In 1959 he contracted meningitis, encephalitis and suspected polio and spent three months in an iron lung. He made a full recovery, which was attributed to his previous physical fitness and the fact that he did not smoke.

McLean joined the NSW biscuit-making company William Arnott Pty Ltd, of Homebush, in 1960.

Working from a new Victorian office in the Melbourne suburb of Fairfield, he introduced the company's NSW favourites into Victoria, and later Tasmania.

He also travelled around the world on Arnott's business for some years.

The organisation grew quickly through mergers with companies whose names were once household words but now are memories - Guest and Brockhoff, Swallow and Ariel, Peak Frean and Sunshine.

Through all this growth, McLean retained his position as general sales manager.

He had responsibility for creating and marketing new products. Which is where Tim Tams come in.

Although Arnott's is unable to confirm it, the Tim Tam, according to McLean, was based loosely on a chocolate bar made by MacRobertson.

Arnott's had purchased the rights to the chocolate bar.

McLean and his team modified and adapted elements of the bar to create a biscuit, and launched it as the Tim Tam.

Recently, his son asked him how the name came about.

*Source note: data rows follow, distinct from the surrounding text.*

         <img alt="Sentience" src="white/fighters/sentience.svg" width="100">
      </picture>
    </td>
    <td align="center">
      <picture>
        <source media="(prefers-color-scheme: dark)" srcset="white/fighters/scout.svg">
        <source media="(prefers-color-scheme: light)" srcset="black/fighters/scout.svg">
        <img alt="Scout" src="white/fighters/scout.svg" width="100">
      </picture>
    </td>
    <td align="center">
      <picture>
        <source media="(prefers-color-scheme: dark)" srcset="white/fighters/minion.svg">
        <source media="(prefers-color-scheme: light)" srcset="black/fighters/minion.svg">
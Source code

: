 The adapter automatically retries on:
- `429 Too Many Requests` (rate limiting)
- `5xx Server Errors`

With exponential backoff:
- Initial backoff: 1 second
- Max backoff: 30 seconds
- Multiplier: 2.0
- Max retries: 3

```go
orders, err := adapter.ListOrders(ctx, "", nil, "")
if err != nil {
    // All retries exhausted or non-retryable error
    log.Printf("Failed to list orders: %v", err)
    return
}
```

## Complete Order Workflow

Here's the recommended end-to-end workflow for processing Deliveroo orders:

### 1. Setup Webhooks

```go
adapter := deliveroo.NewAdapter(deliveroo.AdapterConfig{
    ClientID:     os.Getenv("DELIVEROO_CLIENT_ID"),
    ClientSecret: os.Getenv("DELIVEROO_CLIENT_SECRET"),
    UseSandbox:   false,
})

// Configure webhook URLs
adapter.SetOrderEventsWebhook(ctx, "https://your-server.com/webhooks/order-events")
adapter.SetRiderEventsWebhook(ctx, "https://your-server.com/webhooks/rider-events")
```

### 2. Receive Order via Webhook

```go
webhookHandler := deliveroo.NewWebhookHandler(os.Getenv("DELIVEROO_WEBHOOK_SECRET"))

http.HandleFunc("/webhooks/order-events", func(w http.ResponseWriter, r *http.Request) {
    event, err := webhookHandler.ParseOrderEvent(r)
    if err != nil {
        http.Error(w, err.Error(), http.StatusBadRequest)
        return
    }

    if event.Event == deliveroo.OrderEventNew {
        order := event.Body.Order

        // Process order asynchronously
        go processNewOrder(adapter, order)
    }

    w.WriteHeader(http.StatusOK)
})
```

McLean said he could not remember.

Corporate legend at Arnott's, however, tells the tale this way: One of the company's executives, an Arnott called Ross, was travelling in the US in 1958, the year a horse named Tim Tam won the Kentucky Derby.

Legend does not record whether Ross Arnott won a packet on Tim Tam, the thoroughbred, but his company certainly did nicely on the chocolate-coated biscuit.

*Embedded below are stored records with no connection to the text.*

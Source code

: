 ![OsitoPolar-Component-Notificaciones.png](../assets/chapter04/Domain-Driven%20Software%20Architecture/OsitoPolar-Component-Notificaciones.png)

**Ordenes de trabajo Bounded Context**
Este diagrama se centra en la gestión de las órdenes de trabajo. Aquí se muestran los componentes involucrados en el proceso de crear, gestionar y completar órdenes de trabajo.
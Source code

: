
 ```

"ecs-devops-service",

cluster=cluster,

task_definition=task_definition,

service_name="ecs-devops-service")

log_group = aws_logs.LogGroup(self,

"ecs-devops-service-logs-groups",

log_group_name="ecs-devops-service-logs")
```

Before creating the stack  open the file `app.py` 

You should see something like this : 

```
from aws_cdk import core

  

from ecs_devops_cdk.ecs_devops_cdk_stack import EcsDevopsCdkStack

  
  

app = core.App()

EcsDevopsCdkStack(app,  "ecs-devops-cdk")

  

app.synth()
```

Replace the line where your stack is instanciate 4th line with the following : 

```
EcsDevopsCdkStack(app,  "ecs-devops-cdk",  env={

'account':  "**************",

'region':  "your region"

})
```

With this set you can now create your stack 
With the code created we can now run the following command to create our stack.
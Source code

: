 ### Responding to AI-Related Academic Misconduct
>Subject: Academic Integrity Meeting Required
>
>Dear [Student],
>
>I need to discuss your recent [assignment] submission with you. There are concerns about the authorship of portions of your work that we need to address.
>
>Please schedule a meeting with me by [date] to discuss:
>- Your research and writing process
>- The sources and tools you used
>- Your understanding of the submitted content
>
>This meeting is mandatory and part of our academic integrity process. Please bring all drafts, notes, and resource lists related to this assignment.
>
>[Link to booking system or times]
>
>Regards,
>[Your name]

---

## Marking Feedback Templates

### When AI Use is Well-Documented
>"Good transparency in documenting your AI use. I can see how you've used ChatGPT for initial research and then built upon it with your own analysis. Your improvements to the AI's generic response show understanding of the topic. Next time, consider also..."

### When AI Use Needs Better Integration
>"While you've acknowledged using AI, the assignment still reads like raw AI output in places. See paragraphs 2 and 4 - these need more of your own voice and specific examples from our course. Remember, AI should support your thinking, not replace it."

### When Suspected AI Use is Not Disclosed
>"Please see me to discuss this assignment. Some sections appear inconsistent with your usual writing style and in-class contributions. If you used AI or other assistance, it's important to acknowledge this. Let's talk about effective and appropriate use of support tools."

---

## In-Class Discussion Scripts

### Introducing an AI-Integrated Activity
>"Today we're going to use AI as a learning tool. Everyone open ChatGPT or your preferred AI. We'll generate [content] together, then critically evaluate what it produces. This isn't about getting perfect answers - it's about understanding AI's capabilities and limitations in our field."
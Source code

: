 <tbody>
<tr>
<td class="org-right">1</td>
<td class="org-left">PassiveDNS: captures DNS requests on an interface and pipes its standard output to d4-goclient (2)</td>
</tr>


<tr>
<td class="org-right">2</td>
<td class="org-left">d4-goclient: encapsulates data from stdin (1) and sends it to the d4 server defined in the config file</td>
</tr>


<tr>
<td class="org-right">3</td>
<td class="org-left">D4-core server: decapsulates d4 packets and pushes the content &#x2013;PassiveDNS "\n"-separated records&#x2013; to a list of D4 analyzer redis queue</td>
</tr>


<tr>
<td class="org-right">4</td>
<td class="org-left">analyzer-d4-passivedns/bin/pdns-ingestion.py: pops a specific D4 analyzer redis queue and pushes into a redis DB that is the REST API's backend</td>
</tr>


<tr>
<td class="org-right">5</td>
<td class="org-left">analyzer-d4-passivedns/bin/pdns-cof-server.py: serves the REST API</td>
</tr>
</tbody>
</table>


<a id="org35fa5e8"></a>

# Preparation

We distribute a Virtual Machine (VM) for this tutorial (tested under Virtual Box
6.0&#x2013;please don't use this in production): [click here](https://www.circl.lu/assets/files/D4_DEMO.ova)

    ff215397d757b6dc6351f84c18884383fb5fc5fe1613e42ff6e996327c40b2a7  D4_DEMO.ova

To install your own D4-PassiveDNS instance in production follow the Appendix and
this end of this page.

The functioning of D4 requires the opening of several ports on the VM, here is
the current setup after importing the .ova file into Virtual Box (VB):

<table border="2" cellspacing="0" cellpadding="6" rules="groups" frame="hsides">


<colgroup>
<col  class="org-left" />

The name is as immortal now as any biscuit can be, indisputably an Australian icon.

Baby boomers will have fond memories of some of McLean's other successes, not all of which have proved to be immortal.

Among the more popular creations were Kingston, Melting Moments, Chocolate Cherry Crown and Tropicana.

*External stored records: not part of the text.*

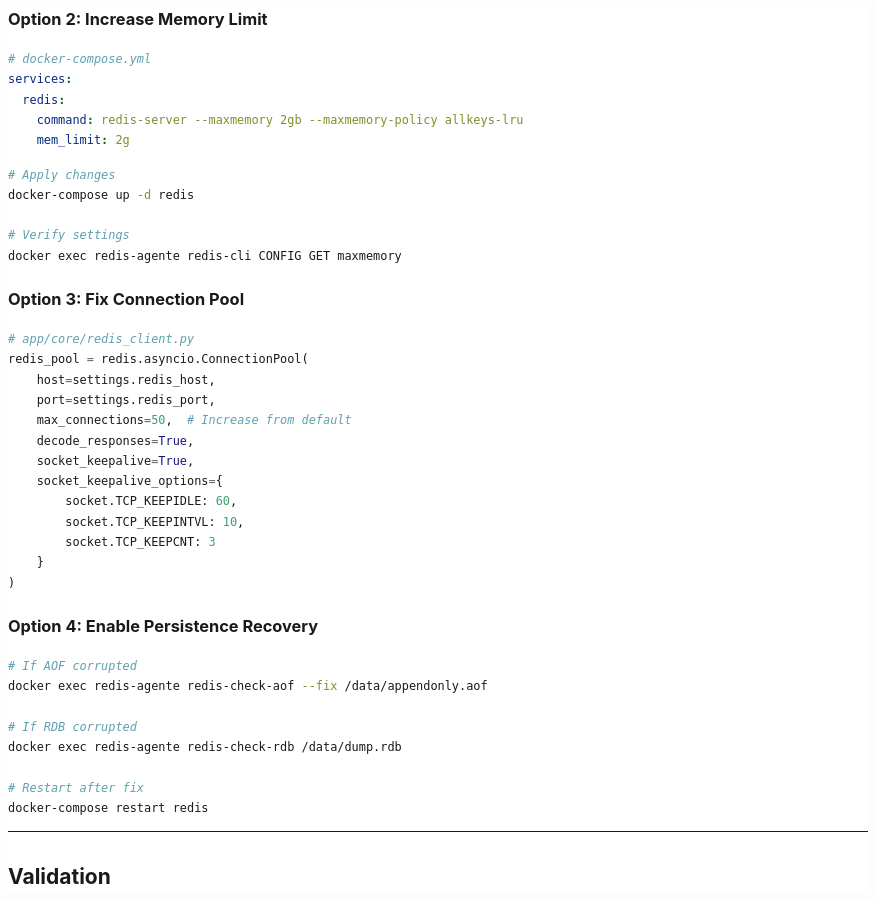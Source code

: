 ### Option 2: Increase Memory Limit

```yaml
# docker-compose.yml
services:
  redis:
    command: redis-server --maxmemory 2gb --maxmemory-policy allkeys-lru
    mem_limit: 2g
```

```bash
# Apply changes
docker-compose up -d redis

# Verify settings
docker exec redis-agente redis-cli CONFIG GET maxmemory
```

### Option 3: Fix Connection Pool

```python
# app/core/redis_client.py
redis_pool = redis.asyncio.ConnectionPool(
    host=settings.redis_host,
    port=settings.redis_port,
    max_connections=50,  # Increase from default
    decode_responses=True,
    socket_keepalive=True,
    socket_keepalive_options={
        socket.TCP_KEEPIDLE: 60,
        socket.TCP_KEEPINTVL: 10,
        socket.TCP_KEEPCNT: 3
    }
)
```

### Option 4: Enable Persistence Recovery

```bash
# If AOF corrupted
docker exec redis-agente redis-check-aof --fix /data/appendonly.aof

# If RDB corrupted
docker exec redis-agente redis-check-rdb /data/dump.rdb

# Restart after fix
docker-compose restart redis
```

---

## Validation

Some of these were made especially for McLean's children, who willingly taste-tested all the prototypes.

Ironically, he made the decision not to continue marketing one of his own favourites, the Chocolate Monte, in Victoria. Chocolate Teddy Bears had always outsold Montes in Victoria.

McLean was ever grateful to interstate visitors who brought packets of Montes across the border from Sydney for him.

For their part, his colleagues at Arnott's held McLean in high esteem and said he had made an invaluable contribution to the success of the company.

He retired in 1983 and spent the last 15 years in happy, active retirement with Margaret at Walmsley Village, Kilsyth, on the outskirts of Melbourne.

She survives him, as do their four children, Ross, Judy, Jenny and David.